§ WHAT YOU NEED TO DO
The lines to copy from the data below are those that hold the string "criterion".

GIVEN RECORDS START

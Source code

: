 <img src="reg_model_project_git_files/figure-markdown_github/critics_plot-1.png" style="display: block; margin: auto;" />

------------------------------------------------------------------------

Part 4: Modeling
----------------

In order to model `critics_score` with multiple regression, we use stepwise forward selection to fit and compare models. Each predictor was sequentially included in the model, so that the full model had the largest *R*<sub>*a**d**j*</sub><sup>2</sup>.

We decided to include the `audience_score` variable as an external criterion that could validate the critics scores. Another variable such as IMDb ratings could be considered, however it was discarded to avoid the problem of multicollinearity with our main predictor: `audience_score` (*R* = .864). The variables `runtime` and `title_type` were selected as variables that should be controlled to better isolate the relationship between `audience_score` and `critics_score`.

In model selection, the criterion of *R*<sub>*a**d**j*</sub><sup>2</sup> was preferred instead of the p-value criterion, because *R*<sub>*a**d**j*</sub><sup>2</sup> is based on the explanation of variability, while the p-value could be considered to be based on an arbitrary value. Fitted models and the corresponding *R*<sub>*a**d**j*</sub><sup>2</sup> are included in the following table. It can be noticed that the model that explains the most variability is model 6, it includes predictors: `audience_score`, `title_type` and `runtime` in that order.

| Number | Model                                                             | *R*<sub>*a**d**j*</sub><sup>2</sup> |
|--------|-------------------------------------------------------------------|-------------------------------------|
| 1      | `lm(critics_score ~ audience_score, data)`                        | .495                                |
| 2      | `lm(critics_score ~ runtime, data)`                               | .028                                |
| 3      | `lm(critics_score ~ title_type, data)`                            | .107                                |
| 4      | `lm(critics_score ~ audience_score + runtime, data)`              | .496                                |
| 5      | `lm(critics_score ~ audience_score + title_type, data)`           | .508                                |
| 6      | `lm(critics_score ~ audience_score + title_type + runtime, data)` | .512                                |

GIVEN RECORDS END

§ ANSWER SECTION
We decided to include the `audience_score` variable as an external criterion that could validate the critics scores. Another variable such as IMDb ratings could be considered, however it was discarded to avoid the problem of multicollinearity with our main predictor: `audience_score` (*R* = .864). The variables `runtime` and `title_type` were selected as variables that should be controlled to better isolate the relationship between `audience_score` and `critics_score`.
In model selection, the criterion of *R*<sub>*a**d**j*</sub><sup>2</sup> was preferred instead of the p-value criterion, because *R*<sub>*a**d**j*</sub><sup>2</sup> is based on the explanation of variability, while the p-value could be considered to be based on an arbitrary value. Fitted models and the corresponding *R*<sub>*a**d**j*</sub><sup>2</sup> are included in the following table. It can be noticed that the model that explains the most variability is model 6, it includes predictors: `audience_score`, `title_type` and `runtime` in that order.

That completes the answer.